Segment Start: SOURCE DATA

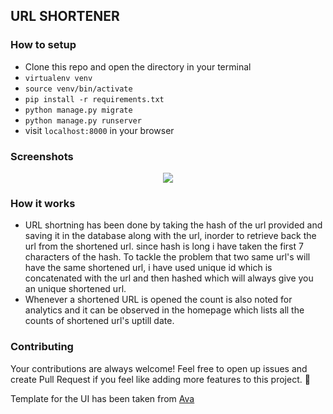 ## URL SHORTENER

### How to setup
- Clone this repo and open the directory in your terminal
- `virtualenv venv`
- `source venv/bin/activate`
- `pip install -r requirements.txt`
- `python manage.py migrate`
- `python manage.py runserver`
- visit `localhost:8000` in your browser

### Screenshots
<p align="center"> 
<img src="https://github.com/aswinzz/url-shortner/blob/master/ss.png" />
</p>

### How it works
- URL shortning has been done by taking the hash of the url provided and saving it in the database along with the url, inorder to retrieve back the url from the shortened url. since hash is long i have taken the first 7 characters of the hash. To tackle the problem that two same url's will have the same shortened url, i have used unique id which is concatenated with the url and then hashed which will always give you an unique shortened url.
- Whenever a shortened URL is opened the count is also noted for analytics and it can be observed in the homepage which lists all the counts of shortened url's uptill date.

### Contributing
Your contributions are always welcome! Feel free to open up issues and create Pull Request if you feel like adding more features to this project. 🎉

Template for the UI has been taken from [Ava](https://onepagelove.com/ava)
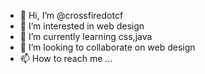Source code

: - 👋 Hi, I’m @crossfiredotcf
- 👀 I’m interested in web design
- 🌱 I’m currently learning css,java
- 💞️ I’m looking to collaborate on web design
- 📫 How to reach me ...

<!---
crossfiredotcf/crossfiredotcf is a ✨ special ✨ repository because its `README.md` (this file) appears on your GitHub profile.
You can click the Preview link to take a look at your changes.
--->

Segment End: SOURCE DATA

### AIM OF THE TASK:
Print the preceding material over again exactly. Please leave the pictures out.

### FINAL ANSWER:
 ## URL SHORTENER

### How to setup
- Clone this repo and open the directory in your terminal
- `virtualenv venv`
- `source venv/bin/activate`
- `pip install -r requirements.txt`
- `python manage.py migrate`
- `python manage.py runserver`
- visit `localhost:8000` in your browser

### Screenshots
<p align="center"> 
<img src="https://github.com/aswinzz/url-shortner/blob/master/ss.png" />
</p>

### How it works
- URL shortning has been done by taking the hash of the url provided and saving it in the database along with the url, inorder to retrieve back the url from the shortened url. since hash is long i have taken the first 7 characters of the hash. To tackle the problem that two same url's will have the same shortened url, i have used unique id which is concatenated with the url and then hashed which will always give you an unique shortened url.
- Whenever a shortened URL is opened the count is also noted for analytics and it can be observed in the homepage which lists all the counts of shortened url's uptill date.

### Contributing
Your contributions are always welcome! Feel free to open up issues and create Pull Request if you feel like adding more features to this project. 🎉

Template for the UI has been taken from [Ava](https://onepagelove.com/ava)
Source code

: - 👋 Hi, I’m @crossfiredotcf
- 👀 I’m interested in web design
- 🌱 I’m currently learning css,java
- 💞️ I’m looking to collaborate on web design
- 📫 How to reach me ...

<!---
crossfiredotcf/crossfiredotcf is a ✨ special ✨ repository because its `README.md` (this file) appears on your GitHub profile.
You can click the Preview link to take a look at your changes.
--->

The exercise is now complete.